Cendrowicz pisze, jak UB dbało o swoje dzieci
"W 1967 roku Mama została dyscyplinarnie zwolniona z pracy [...]. Taka była kara za złe, niepatriotyczne wychowanie mojej siostry, która wyjechała za żelazną kurtynę na wycieczkę i z niej nie wróciła. Przez lata nie widzieliśmy siostry mieszkającej na drugiej półkuli. Paszportów nie wydawano. Takie były czasy. Nawet do Jugosławii brat nie mógł wyjechać. Tak UB dbało o swoje dzieci" - gorzko kwituje autorka listu i zapewnia, że zarówno ona jaki i brat dorastali w "przeciętnej polskiej rodzinie".
"[...] w naszym domu nie panowała, jak to usiłuje się wmówić, "ubecka atmosfera" bez kolęd, polskich tradycji. Chodziliśmy do zwykłych szkół, wakacje spędzaliśmy u Babci, a nie w ekskluzywnych ośrodkach, jak pewnie sadzą niektórzy. Z największym trudem i poświęceniem Mama nas wychowała, pomogła nam się wykształcić, przygotowała do samodzielnego życia. Byliśmy biedni, jak wiele rodzin w tamtym czasie, utrzymywani jedynie przez Mamę. Ta dzielna kobieta nie zasługuje na to, aby ludzie niegodni, manipulując i zatajając fakty, bezcześcili jej pamięć i mojego brata" - czytamy w "Gazecie Wyborczej".
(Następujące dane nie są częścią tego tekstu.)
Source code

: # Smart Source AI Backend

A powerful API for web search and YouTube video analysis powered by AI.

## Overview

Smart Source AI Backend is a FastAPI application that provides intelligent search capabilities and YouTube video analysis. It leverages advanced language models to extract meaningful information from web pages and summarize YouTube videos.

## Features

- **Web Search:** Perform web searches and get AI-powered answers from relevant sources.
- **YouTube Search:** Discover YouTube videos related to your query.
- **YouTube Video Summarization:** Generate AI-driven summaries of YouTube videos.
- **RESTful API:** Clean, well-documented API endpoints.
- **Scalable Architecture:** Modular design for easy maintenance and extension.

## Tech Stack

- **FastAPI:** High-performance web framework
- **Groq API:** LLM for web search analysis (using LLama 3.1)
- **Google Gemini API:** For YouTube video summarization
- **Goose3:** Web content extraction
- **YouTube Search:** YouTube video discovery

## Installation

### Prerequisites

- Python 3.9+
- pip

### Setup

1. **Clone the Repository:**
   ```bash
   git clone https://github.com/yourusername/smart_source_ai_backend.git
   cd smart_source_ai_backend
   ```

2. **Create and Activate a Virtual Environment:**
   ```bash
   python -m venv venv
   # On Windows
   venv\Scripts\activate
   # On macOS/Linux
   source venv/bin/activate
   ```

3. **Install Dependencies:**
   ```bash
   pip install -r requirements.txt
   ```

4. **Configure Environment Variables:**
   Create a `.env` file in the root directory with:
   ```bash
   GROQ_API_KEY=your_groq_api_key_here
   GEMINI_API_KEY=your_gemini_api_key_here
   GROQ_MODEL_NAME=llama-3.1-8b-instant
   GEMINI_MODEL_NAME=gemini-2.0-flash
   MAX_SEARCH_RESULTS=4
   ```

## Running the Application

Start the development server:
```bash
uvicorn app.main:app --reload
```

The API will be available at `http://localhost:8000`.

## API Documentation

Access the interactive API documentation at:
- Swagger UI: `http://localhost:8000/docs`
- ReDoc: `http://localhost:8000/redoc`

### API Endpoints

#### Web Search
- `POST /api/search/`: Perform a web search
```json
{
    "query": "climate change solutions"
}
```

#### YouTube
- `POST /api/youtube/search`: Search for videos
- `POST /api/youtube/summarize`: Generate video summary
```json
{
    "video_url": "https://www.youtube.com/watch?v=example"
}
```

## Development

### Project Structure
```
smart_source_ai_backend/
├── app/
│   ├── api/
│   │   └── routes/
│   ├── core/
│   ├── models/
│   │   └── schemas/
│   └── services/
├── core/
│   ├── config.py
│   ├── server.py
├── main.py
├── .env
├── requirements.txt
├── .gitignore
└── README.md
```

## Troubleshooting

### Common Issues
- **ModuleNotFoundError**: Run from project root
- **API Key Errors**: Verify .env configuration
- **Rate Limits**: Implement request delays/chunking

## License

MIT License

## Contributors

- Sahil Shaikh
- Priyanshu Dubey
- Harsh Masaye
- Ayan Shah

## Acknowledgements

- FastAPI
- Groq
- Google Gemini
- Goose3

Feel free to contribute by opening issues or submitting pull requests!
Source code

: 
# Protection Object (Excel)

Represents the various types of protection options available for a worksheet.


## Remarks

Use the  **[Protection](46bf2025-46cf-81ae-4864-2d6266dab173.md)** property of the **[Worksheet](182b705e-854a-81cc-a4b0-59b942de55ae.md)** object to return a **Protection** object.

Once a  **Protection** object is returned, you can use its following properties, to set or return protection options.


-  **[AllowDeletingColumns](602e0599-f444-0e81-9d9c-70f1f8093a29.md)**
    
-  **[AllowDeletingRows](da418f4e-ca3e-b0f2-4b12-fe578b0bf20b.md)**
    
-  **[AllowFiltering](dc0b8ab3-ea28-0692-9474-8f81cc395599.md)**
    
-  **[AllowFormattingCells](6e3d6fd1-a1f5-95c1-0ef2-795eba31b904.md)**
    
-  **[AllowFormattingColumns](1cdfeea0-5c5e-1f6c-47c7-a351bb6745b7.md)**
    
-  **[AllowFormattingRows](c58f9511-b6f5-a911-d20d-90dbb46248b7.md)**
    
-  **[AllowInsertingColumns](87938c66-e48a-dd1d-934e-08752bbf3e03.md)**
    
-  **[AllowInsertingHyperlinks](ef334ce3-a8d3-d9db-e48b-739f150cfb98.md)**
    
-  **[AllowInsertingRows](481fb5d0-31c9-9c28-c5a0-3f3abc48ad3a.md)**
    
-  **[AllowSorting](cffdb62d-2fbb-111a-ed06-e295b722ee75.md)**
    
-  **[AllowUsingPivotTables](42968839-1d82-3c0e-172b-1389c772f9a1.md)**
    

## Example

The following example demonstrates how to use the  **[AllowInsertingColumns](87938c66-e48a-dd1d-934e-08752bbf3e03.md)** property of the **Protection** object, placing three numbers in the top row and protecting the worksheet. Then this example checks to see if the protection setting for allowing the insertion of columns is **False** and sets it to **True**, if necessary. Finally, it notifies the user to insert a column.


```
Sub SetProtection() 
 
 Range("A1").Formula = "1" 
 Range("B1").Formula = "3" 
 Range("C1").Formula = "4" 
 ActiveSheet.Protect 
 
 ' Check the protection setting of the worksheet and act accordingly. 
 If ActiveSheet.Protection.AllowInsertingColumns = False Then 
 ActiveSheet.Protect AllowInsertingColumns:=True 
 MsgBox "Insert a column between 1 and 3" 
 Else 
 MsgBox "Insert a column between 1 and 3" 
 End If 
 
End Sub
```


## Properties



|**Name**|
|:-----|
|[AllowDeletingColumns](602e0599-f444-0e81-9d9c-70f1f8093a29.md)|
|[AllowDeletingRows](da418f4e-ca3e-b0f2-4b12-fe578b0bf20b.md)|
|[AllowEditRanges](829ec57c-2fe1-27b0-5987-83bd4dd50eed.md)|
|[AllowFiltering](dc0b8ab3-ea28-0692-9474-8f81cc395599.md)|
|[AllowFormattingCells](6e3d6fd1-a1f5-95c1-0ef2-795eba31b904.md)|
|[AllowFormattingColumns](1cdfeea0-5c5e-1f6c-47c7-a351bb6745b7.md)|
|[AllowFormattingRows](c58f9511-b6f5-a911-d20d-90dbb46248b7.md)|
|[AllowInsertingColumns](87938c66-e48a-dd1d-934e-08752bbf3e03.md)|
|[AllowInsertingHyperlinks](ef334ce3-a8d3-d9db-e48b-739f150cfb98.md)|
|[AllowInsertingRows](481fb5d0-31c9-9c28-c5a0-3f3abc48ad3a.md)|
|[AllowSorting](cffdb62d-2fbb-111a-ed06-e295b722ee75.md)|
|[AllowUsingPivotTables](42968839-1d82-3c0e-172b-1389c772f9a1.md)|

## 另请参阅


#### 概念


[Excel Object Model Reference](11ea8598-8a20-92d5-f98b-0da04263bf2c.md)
Siostra o Turskim: sukces osiągnął dzięki swojej wiedzy i pracowitości
Na końcu Elżbieta Cendrowicz zaznacza, że zawodowe osiągnięcia jej brata to przede wszystkim jego zasługa, a nie wynik protekcji rodziców czy tytułowego resortu.
"Nie mnie oceniać, jakim dziennikarzem był mój brat i jakie były jego osiągnięcia zawodowe. Wiem, jakim był człowiekiem, i że sukces zawodowy osiągnął dzięki swojej ogromnej wiedzy, pracowitości, życzliwości dla innych i poświęceniu pracy, która była sensem jego życia".
List pani Elżbiety już przyniósł skutek. Niedługo po jego publikacji z wpisu na temat Andrzeja Turskiego na Wikipedii usunięto zapis, że "był synem funkcjonariusza UB".